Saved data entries
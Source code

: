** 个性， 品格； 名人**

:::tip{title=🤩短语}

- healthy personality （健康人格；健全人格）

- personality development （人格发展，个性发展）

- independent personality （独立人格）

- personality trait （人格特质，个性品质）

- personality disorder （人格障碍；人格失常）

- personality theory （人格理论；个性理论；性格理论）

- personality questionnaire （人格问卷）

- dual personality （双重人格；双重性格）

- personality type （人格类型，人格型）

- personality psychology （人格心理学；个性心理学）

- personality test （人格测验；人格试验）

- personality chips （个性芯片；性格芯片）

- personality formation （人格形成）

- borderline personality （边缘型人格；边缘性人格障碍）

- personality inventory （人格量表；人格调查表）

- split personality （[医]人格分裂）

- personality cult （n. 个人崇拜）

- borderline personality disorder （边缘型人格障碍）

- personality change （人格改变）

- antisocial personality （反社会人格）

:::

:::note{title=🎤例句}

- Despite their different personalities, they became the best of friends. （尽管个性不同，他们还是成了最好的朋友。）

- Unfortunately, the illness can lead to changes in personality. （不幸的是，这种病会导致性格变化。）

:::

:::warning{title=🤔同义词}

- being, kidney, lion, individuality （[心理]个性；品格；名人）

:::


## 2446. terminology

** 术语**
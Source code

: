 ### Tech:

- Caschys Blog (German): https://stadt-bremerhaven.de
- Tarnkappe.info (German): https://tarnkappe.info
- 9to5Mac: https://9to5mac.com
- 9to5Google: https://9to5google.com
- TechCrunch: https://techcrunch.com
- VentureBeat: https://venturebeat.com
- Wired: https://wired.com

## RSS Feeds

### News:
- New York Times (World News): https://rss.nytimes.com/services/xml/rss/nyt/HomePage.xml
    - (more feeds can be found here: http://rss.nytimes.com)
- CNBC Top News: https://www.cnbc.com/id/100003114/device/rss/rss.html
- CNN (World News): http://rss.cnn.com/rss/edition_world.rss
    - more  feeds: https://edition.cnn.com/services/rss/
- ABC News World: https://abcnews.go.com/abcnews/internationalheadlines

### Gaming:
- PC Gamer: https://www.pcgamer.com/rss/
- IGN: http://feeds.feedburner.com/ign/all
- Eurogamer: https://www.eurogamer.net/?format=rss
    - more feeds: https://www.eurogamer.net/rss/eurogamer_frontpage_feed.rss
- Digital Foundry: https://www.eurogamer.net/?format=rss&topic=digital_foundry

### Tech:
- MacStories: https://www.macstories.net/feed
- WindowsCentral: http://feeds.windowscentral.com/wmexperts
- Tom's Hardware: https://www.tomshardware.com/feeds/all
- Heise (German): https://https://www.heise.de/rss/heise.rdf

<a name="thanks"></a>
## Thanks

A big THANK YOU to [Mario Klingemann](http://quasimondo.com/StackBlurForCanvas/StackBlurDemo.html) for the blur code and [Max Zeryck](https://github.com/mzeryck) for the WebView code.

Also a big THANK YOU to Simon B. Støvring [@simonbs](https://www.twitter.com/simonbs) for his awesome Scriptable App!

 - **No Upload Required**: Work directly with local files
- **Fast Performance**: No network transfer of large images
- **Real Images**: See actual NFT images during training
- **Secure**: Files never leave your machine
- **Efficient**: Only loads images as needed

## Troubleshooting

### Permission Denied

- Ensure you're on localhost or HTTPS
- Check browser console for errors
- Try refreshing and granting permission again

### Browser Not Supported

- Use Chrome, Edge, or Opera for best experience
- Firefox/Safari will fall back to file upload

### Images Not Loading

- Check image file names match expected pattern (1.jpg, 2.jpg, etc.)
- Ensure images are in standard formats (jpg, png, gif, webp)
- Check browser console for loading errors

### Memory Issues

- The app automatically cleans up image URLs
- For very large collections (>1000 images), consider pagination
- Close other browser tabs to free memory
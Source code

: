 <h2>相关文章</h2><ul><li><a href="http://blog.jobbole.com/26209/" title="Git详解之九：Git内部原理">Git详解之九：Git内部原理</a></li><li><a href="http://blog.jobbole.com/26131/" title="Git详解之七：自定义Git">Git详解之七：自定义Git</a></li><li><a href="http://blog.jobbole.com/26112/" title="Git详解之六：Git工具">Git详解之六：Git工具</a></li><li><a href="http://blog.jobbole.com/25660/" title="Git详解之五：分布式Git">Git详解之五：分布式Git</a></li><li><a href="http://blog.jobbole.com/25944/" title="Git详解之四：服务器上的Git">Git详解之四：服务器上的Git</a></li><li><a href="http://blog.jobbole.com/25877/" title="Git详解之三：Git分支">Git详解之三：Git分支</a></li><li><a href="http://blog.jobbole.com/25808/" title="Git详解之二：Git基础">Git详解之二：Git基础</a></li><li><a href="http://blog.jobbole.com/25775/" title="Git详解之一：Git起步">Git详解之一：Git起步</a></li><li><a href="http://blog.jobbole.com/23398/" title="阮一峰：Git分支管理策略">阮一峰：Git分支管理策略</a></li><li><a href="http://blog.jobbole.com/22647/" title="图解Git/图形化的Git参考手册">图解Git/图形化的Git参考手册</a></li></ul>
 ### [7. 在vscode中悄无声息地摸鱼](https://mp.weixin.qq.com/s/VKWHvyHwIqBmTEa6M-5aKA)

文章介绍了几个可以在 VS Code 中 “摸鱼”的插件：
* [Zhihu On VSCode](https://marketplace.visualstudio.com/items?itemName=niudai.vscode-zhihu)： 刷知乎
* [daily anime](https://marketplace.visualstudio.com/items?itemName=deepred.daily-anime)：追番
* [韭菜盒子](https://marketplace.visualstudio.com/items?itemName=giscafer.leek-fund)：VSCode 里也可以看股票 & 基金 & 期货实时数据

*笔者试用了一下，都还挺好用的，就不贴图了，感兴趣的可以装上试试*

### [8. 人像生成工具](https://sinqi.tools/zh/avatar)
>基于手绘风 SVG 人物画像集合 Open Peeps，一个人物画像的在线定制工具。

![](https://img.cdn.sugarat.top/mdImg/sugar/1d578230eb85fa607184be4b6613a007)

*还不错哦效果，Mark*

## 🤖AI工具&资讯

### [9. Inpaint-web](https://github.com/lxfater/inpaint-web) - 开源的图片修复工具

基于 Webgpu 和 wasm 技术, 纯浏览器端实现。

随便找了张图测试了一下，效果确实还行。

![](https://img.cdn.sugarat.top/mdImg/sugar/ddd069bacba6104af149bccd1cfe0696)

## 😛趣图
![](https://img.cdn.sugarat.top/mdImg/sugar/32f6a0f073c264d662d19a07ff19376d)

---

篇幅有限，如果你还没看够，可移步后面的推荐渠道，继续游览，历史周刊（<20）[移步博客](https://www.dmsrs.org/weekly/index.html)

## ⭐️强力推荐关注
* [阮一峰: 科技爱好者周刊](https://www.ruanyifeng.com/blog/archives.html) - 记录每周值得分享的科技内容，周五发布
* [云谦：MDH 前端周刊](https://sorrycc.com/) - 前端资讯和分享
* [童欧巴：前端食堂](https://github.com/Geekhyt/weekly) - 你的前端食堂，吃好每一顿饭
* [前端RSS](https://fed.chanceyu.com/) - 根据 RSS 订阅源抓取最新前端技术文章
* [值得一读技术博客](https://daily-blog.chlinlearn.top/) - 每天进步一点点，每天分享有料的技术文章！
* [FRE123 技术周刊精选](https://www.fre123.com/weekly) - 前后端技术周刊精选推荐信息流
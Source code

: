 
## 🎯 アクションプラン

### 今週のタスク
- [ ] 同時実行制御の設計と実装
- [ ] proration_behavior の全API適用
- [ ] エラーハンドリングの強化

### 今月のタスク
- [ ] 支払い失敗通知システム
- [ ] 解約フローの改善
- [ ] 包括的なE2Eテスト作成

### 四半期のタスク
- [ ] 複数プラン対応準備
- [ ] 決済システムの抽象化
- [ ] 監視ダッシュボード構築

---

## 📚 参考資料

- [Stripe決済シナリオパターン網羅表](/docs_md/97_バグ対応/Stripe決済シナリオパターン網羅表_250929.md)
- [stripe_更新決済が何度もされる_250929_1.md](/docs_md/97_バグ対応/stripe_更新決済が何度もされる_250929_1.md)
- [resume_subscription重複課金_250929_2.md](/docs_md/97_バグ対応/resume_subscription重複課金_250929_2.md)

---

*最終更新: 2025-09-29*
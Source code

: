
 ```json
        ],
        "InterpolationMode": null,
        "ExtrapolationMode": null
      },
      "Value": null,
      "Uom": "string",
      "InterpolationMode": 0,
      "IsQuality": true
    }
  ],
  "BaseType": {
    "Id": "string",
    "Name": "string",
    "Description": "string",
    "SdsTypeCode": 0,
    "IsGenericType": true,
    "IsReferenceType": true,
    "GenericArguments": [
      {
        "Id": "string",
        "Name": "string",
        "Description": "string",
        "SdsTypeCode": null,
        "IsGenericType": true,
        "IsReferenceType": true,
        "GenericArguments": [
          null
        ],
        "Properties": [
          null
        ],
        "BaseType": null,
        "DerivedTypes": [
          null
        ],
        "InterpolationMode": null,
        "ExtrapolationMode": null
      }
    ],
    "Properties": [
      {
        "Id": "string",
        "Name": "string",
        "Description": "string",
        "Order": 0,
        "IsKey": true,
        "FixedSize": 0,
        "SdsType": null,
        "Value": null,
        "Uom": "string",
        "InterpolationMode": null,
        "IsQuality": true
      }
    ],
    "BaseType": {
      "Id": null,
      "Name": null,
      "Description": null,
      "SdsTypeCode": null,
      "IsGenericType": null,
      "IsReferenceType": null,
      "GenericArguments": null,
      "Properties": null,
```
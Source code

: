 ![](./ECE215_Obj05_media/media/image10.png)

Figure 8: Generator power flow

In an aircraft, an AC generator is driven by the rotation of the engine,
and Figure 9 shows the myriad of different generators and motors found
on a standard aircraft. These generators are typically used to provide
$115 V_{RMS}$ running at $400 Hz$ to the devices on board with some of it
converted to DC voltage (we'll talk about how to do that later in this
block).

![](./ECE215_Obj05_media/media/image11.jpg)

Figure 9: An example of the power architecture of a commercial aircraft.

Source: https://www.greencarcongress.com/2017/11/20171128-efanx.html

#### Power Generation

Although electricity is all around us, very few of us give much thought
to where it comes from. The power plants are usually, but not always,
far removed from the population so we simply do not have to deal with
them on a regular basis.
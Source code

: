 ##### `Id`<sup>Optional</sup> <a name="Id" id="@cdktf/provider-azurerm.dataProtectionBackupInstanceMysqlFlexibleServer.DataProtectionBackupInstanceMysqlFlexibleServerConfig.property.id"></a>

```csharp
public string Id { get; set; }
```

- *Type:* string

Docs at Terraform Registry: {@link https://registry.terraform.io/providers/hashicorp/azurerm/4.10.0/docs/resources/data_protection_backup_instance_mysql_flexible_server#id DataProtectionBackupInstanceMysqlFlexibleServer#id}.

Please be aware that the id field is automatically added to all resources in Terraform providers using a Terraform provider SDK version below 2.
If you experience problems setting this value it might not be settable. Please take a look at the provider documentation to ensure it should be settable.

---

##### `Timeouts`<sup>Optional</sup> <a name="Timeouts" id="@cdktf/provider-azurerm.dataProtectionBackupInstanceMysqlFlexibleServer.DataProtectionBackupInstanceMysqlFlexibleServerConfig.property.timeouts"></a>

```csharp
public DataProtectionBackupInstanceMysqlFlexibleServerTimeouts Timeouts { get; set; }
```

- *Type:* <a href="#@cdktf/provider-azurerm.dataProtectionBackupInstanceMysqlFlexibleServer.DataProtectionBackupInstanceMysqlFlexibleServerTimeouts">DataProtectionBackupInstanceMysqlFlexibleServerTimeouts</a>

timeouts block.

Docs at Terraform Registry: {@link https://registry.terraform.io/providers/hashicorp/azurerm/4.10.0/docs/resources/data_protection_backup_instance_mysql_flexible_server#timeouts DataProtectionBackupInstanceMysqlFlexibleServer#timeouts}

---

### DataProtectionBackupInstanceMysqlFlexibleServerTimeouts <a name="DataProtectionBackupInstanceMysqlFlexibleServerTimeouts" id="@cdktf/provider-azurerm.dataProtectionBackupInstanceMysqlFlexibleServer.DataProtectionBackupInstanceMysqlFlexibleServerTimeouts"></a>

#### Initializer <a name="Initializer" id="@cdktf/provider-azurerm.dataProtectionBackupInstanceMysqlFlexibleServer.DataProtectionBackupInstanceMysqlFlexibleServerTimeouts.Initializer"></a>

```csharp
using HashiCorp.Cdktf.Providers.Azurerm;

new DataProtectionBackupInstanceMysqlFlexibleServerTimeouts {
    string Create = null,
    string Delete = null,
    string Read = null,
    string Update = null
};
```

→ What you need to do
What lines of the preceding data include the string "Please"? Pull them out.

→ Written answer
Please be aware that the id field is automatically added to all resources in Terraform providers using a Terraform provider SDK version below 2.
If you experience problems setting this value it might not be settable. Please take a look at the provider documentation to ensure it should be settable.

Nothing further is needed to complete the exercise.